Most of the past research on the problem of deadlock avoidance for complex resource allocation systems (RAS) has acknowledged the fact that the computation of the maximally permissive (optimal) deadlock avoidance policy (DAP) possesses super-polynomial complexity for most RAS classes, and therefore, it has resorted to solutions that trade off maximal permissiveness for computational tractability. In this work, we distinguish between the off-line and the on-line computation that is required for the effective implementation of the maximally permissive DAP, and we seek to develop representations of this policy that will require minimal on-line computation. The particular representation that we adopt is that of a compact classifier that will effect the underlying dichotomy of the reachable state space into safe and unsafe subspaces.
Through a series of reductions of the derived classification problem, we are also able to attain extensive reductions in the computational complexity of the off-line task of the construction of the sought classifier.
In a first study of the aforementioned problem, we restrict our attention to a particular RAS class that is motivated by an ongoing project called Gadara. This particular RAS class accepts the separation of the safe and unsafe subspaces of its instantiations through a set of linear inequalities. We propose design procedures that will construct a classifier employing the minimum possible number of linear inequalities, and we formally establish their "completeness", i.e., their ability to provide an effective classifier for every instance of the considered RAS class. We also offer heuristics that, if necessary, can alleviate the computational effort that is necessary for the construction of the sought classifier.

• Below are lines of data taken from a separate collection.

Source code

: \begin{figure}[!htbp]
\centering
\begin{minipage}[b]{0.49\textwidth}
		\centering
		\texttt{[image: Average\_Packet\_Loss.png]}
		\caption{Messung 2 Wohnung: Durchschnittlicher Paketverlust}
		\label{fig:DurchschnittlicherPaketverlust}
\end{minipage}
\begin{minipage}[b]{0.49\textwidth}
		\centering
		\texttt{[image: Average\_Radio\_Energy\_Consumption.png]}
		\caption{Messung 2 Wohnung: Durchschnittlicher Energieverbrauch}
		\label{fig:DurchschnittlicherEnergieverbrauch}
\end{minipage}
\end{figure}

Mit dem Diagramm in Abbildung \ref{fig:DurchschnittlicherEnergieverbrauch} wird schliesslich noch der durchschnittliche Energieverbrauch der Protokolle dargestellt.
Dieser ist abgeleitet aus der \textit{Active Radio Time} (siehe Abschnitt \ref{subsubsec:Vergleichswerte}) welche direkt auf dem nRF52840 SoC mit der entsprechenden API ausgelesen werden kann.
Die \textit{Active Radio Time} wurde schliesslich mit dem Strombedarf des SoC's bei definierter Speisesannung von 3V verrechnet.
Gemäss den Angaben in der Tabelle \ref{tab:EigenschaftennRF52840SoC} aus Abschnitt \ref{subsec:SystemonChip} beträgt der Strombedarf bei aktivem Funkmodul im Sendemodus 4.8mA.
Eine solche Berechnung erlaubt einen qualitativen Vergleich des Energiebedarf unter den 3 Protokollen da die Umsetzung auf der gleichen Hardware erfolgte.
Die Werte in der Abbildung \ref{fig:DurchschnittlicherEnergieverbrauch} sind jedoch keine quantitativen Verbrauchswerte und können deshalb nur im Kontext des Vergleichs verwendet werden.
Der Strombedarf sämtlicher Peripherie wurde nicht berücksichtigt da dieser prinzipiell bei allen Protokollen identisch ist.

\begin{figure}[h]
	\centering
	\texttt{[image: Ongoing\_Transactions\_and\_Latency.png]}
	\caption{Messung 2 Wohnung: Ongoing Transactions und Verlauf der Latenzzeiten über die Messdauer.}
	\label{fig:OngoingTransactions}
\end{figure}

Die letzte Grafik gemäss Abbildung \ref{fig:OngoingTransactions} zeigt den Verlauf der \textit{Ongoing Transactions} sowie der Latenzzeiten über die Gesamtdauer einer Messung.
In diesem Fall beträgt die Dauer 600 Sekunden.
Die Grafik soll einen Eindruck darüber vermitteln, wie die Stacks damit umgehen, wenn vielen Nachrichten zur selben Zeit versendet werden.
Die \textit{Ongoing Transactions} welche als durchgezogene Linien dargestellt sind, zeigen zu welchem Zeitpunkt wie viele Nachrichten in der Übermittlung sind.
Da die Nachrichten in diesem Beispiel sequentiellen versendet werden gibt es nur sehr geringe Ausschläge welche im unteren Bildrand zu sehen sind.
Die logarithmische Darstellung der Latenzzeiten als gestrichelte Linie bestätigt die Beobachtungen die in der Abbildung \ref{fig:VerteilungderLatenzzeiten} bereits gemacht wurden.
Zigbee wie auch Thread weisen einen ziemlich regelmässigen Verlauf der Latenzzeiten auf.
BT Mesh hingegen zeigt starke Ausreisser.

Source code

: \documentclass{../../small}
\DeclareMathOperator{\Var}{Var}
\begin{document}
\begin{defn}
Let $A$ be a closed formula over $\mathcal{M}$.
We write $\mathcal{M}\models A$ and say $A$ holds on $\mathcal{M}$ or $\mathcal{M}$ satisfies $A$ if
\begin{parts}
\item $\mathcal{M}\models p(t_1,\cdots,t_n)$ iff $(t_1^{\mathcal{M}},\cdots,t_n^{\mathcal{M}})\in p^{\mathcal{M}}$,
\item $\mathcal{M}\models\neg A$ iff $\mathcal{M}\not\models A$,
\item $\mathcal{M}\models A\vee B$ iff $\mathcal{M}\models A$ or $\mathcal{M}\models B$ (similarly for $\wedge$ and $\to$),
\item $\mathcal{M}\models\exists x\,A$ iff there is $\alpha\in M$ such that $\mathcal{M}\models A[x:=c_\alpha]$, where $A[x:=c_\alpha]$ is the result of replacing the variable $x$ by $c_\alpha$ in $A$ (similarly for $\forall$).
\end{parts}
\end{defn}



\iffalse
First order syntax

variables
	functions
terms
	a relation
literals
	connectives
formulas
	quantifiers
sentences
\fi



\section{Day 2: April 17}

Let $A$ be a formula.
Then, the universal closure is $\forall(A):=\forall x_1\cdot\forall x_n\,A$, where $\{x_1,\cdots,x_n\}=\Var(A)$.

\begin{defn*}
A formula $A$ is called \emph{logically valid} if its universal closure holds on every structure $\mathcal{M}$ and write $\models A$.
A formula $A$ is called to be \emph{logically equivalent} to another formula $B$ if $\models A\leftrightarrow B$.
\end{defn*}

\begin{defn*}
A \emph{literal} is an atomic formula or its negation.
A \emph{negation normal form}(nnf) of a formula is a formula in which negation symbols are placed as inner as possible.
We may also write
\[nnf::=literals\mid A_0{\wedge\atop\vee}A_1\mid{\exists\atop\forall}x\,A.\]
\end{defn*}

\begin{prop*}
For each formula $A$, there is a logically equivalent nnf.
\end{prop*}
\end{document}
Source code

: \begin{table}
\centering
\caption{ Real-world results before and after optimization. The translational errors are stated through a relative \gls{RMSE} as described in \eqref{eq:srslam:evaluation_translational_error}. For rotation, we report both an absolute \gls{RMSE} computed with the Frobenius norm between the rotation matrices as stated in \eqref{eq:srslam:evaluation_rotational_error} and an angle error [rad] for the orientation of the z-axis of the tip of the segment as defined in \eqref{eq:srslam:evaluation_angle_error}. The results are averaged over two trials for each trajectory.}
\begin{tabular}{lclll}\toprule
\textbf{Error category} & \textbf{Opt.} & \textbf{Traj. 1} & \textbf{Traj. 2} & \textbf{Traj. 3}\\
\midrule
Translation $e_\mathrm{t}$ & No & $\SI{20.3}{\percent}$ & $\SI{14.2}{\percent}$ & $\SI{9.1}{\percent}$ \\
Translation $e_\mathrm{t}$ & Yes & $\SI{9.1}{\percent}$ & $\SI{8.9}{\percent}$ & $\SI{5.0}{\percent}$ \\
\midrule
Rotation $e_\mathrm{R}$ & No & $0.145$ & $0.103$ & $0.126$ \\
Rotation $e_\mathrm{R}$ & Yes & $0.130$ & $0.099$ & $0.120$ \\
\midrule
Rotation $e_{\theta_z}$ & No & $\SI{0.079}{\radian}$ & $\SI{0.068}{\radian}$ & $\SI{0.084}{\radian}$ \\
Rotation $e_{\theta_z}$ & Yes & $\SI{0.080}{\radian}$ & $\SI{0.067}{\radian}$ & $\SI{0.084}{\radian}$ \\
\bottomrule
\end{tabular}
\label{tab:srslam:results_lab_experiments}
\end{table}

We extend the aforementioned results to encompass more general RAS classes, where the sought dichotomy might not be represented by a set of linear inequalities. To this end, we propose new parametric and non-parametric classification schemes for this more complex case, and establish formally their completeness. We also provide effective and computationally efficient procedures for the synthesis of the sought classifiers.
A bottleneck in the developments described above is defined by the fact that they presuppose the availability of the enumerations of the RAS safe and unsafe subspaces. To address this obstacle, we propose a novel approach for the deployment of the maximally permissive DAP for RAS, that is based on the identification and the efficient storage of a critical subset of states of the underlying RAS state space. In particular, the proposed algorithm provides those critical states, while avoiding the complete enumeration of the RAS state space.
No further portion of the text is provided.